Start of INPUT

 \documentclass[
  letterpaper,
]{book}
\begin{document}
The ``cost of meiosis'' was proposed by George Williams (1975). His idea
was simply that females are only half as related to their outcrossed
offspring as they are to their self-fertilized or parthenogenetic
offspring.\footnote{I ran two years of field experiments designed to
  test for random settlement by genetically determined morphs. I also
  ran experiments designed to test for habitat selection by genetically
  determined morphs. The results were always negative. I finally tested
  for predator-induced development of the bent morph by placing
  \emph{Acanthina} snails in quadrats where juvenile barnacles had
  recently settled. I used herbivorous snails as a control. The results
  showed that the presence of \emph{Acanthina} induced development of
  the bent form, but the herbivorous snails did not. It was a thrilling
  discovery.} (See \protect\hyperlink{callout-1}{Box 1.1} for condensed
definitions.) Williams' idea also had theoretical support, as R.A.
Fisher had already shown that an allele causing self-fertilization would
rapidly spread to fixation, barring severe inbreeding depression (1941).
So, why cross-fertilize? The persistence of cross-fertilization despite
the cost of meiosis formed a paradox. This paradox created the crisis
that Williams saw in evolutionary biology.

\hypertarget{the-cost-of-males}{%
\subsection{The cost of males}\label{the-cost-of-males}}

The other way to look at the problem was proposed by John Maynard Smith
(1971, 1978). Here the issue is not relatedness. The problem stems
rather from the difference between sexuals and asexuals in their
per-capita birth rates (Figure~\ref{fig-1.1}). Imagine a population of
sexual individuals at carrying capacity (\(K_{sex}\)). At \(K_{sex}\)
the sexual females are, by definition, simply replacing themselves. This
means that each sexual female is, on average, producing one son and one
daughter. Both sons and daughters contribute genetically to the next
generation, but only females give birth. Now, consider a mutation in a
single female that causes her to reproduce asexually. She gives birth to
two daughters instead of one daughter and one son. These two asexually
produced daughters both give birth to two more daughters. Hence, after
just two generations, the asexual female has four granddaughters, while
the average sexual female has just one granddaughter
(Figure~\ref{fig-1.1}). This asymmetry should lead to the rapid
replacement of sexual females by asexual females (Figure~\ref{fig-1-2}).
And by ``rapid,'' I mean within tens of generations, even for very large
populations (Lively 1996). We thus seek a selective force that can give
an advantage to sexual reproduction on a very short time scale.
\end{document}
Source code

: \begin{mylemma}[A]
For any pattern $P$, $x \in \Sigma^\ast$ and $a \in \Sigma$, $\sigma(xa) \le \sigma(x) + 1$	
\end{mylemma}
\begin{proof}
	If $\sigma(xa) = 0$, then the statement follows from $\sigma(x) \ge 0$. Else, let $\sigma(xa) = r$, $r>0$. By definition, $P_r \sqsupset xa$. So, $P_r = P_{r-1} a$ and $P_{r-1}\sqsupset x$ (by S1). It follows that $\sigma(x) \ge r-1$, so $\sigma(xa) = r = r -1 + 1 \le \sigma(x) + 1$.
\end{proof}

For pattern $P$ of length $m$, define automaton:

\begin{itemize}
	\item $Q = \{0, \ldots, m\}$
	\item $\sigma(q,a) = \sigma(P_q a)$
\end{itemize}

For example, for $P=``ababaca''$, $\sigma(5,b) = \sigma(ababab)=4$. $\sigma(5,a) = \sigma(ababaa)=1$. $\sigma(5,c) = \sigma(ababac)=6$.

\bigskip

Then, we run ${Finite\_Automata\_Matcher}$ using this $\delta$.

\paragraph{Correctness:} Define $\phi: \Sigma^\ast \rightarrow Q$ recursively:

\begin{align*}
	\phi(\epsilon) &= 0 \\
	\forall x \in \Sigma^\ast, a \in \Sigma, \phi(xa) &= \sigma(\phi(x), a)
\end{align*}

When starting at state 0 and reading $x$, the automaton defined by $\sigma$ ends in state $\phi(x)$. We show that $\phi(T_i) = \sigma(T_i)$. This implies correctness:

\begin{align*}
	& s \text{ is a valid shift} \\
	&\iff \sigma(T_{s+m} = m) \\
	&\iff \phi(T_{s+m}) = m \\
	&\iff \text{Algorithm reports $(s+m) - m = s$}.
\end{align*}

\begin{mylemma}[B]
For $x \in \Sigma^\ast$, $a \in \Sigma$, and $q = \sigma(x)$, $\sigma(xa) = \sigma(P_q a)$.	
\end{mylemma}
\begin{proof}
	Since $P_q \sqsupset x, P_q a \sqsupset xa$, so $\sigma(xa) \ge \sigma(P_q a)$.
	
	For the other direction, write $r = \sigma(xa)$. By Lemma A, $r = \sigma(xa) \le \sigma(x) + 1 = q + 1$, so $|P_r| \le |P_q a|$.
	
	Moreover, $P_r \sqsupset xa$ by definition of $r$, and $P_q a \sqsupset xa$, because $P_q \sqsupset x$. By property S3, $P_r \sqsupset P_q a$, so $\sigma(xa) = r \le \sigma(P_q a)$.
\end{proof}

End of INPUT

- _PROBLEM TO SOLVE_
In the entries above, find the line holding "For example, for" and the line holding "For the other", then retype exactly those two lines and every line between them, and nothing else.

- _ANSWER BOX_
For example, for $P=``ababaca''$, $\sigma(5,b) = \sigma(ababab)=4$. $\sigma(5,a) = \sigma(ababaa)=1$. $\sigma(5,c) = \sigma(ababac)=6$.

\bigskip

Then, we run ${Finite\_Automata\_Matcher}$ using this $\delta$.

\paragraph{Correctness:} Define $\phi: \Sigma^\ast \rightarrow Q$ recursively:

\begin{align*}
	\phi(\epsilon) &= 0 \\
	\forall x \in \Sigma^\ast, a \in \Sigma, \phi(xa) &= \sigma(\phi(x), a)
\end{align*}

When starting at state 0 and reading $x$, the automaton defined by $\sigma$ ends in state $\phi(x)$. We show that $\phi(T_i) = \sigma(T_i)$. This implies correctness:

\begin{align*}
	& s \text{ is a valid shift} \\
	&\iff \sigma(T_{s+m} = m) \\
	&\iff \phi(T_{s+m}) = m \\
	&\iff \text{Algorithm reports $(s+m) - m = s$}.
\end{align*}

\begin{mylemma}[B]
For $x \in \Sigma^\ast$, $a \in \Sigma$, and $q = \sigma(x)$, $\sigma(xa) = \sigma(P_q a)$.	
\end{mylemma}
\begin{proof}
	Since $P_q \sqsupset x, P_q a \sqsupset xa$, so $\sigma(xa) \ge \sigma(P_q a)$.
	
	For the other direction, write $r = \sigma(xa)$. By Lemma A, $r = \sigma(xa) \le \sigma(x) + 1 = q + 1$, so $|P_r| \le |P_q a|$.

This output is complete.